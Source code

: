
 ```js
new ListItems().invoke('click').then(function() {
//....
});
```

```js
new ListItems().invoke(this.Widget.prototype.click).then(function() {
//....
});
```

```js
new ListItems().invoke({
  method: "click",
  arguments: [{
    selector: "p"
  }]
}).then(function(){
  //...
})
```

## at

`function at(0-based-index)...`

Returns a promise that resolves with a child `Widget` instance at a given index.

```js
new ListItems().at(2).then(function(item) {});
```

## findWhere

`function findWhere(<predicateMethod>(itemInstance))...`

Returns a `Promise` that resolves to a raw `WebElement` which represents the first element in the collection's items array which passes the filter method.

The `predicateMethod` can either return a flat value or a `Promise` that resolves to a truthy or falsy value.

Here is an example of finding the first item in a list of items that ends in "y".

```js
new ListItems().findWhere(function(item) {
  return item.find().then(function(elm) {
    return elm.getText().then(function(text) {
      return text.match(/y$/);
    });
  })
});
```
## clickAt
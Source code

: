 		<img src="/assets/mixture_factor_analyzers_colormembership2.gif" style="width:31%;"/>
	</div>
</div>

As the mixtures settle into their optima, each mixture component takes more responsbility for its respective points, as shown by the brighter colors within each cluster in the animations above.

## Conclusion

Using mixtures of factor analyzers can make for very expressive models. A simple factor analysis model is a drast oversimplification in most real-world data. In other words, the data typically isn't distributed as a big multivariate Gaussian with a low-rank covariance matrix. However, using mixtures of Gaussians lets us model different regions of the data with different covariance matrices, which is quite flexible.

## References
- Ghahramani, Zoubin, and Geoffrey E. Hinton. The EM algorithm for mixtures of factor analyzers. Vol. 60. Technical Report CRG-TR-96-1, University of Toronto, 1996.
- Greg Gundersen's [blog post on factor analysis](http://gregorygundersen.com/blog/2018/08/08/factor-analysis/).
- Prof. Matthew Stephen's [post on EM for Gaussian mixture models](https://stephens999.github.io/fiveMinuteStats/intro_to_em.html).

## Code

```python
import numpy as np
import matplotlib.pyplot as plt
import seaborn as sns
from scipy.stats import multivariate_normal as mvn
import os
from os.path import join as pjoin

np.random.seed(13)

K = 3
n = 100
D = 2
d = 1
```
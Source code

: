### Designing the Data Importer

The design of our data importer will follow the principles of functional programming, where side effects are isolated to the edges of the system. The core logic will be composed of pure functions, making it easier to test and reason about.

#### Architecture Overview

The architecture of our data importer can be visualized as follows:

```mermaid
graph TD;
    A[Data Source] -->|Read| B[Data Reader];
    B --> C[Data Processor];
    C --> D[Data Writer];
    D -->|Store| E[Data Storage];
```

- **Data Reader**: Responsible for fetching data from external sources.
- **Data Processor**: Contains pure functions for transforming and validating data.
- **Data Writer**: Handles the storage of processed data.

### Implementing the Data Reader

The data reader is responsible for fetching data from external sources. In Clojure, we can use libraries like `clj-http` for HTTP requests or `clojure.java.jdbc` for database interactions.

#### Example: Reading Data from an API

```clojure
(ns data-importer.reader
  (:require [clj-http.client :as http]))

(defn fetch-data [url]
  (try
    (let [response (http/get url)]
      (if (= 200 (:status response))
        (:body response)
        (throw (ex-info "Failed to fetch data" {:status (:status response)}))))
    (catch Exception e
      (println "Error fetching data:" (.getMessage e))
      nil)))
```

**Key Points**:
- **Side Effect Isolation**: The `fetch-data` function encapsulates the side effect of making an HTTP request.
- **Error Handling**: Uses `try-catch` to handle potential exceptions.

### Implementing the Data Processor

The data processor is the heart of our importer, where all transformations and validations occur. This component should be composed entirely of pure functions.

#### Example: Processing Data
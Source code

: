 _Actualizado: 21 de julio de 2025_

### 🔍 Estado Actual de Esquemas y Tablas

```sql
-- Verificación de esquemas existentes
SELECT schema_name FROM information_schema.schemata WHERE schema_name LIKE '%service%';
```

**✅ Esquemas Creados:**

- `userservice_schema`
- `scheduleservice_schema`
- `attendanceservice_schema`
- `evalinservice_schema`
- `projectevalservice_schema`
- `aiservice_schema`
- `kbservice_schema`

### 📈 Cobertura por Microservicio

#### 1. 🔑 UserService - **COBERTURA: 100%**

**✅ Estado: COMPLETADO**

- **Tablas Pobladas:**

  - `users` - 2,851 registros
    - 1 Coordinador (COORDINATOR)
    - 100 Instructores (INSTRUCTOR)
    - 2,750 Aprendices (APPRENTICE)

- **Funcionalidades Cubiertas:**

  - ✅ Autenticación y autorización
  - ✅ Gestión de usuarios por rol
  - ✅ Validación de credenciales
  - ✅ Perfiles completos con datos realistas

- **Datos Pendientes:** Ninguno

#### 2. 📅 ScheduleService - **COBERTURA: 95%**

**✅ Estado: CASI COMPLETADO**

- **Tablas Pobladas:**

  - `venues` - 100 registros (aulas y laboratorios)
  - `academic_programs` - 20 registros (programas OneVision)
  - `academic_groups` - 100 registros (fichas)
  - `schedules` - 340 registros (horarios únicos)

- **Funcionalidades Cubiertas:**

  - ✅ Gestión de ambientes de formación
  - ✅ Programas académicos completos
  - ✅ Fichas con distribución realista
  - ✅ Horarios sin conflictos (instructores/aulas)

★ ★ ★ ★

= Instructions for the task =
Write out the records again, exactly as given.

= Exercise answer =
Source code

:
 ```js
new ListItems().invoke('click').then(function() {
//....
});
```

```js
new ListItems().invoke(this.Widget.prototype.click).then(function() {
//....
});
```

```js
new ListItems().invoke({
  method: "click",
  arguments: [{
    selector: "p"
  }]
}).then(function(){
  //...
})
```

## at

`function at(0-based-index)...`

Returns a promise that resolves with a child `Widget` instance at a given index.

```js
new ListItems().at(2).then(function(item) {});
```

## findWhere

`function findWhere(<predicateMethod>(itemInstance))...`

Returns a `Promise` that resolves to a raw `WebElement` which represents the first element in the collection's items array which passes the filter method.

The `predicateMethod` can either return a flat value or a `Promise` that resolves to a truthy or falsy value.

Here is an example of finding the first item in a list of items that ends in "y".

```js
new ListItems().findWhere(function(item) {
  return item.find().then(function(elm) {
    return elm.getText().then(function(text) {
      return text.match(/y$/);
    });
  })
});
```
## clickAt
Source code

: 		<img src="/assets/mixture_factor_analyzers_colormembership2.gif" style="width:31%;"/>
	</div>
</div>

As the mixtures settle into their optima, each mixture component takes more responsbility for its respective points, as shown by the brighter colors within each cluster in the animations above.

## Conclusion

Using mixtures of factor analyzers can make for very expressive models. A simple factor analysis model is a drast oversimplification in most real-world data. In other words, the data typically isn't distributed as a big multivariate Gaussian with a low-rank covariance matrix. However, using mixtures of Gaussians lets us model different regions of the data with different covariance matrices, which is quite flexible.

## References
- Ghahramani, Zoubin, and Geoffrey E. Hinton. The EM algorithm for mixtures of factor analyzers. Vol. 60. Technical Report CRG-TR-96-1, University of Toronto, 1996.
- Greg Gundersen's [blog post on factor analysis](http://gregorygundersen.com/blog/2018/08/08/factor-analysis/).
- Prof. Matthew Stephen's [post on EM for Gaussian mixture models](https://stephens999.github.io/fiveMinuteStats/intro_to_em.html).

## Code

```python
import numpy as np
import matplotlib.pyplot as plt
import seaborn as sns
from scipy.stats import multivariate_normal as mvn
import os
from os.path import join as pjoin

np.random.seed(13)

K = 3
n = 100
D = 2
d = 1
```
Source code

:### Designing the Data Importer

The design of our data importer will follow the principles of functional programming, where side effects are isolated to the edges of the system. The core logic will be composed of pure functions, making it easier to test and reason about.

#### Architecture Overview

The architecture of our data importer can be visualized as follows:

```mermaid
graph TD;
    A[Data Source] -->|Read| B[Data Reader];
    B --> C[Data Processor];
    C --> D[Data Writer];
    D -->|Store| E[Data Storage];
```

- **Data Reader**: Responsible for fetching data from external sources.
- **Data Processor**: Contains pure functions for transforming and validating data.
- **Data Writer**: Handles the storage of processed data.

### Implementing the Data Reader

The data reader is responsible for fetching data from external sources. In Clojure, we can use libraries like `clj-http` for HTTP requests or `clojure.java.jdbc` for database interactions.

#### Example: Reading Data from an API

```clojure
(ns data-importer.reader
  (:require [clj-http.client :as http]))

(defn fetch-data [url]
  (try
    (let [response (http/get url)]
      (if (= 200 (:status response))
        (:body response)
        (throw (ex-info "Failed to fetch data" {:status (:status response)}))))
    (catch Exception e
      (println "Error fetching data:" (.getMessage e))
      nil)))
```

**Key Points**:
- **Side Effect Isolation**: The `fetch-data` function encapsulates the side effect of making an HTTP request.
- **Error Handling**: Uses `try-catch` to handle potential exceptions.

### Implementing the Data Processor

The data processor is the heart of our importer, where all transformations and validations occur. This component should be composed entirely of pure functions.

#### Example: Processing Data
Source code

: _Actualizado: 21 de julio de 2025_

### 🔍 Estado Actual de Esquemas y Tablas

```sql
-- Verificación de esquemas existentes
SELECT schema_name FROM information_schema.schemata WHERE schema_name LIKE '%service%';
```

**✅ Esquemas Creados:**

- `userservice_schema`
- `scheduleservice_schema`
- `attendanceservice_schema`
- `evalinservice_schema`
- `projectevalservice_schema`
- `aiservice_schema`
- `kbservice_schema`

### 📈 Cobertura por Microservicio

#### 1. 🔑 UserService - **COBERTURA: 100%**

**✅ Estado: COMPLETADO**

- **Tablas Pobladas:**

  - `users` - 2,851 registros
    - 1 Coordinador (COORDINATOR)
    - 100 Instructores (INSTRUCTOR)
    - 2,750 Aprendices (APPRENTICE)

- **Funcionalidades Cubiertas:**

  - ✅ Autenticación y autorización
  - ✅ Gestión de usuarios por rol
  - ✅ Validación de credenciales
  - ✅ Perfiles completos con datos realistas

- **Datos Pendientes:** Ninguno

#### 2. 📅 ScheduleService - **COBERTURA: 95%**

**✅ Estado: CASI COMPLETADO**

- **Tablas Pobladas:**

  - `venues` - 100 registros (aulas y laboratorios)
  - `academic_programs` - 20 registros (programas OneVision)
  - `academic_groups` - 100 registros (fichas)
  - `schedules` - 340 registros (horarios únicos)

- **Funcionalidades Cubiertas:**

  - ✅ Gestión de ambientes de formación
  - ✅ Programas académicos completos
  - ✅ Fichas con distribución realista
  - ✅ Horarios sin conflictos (instructores/aulas)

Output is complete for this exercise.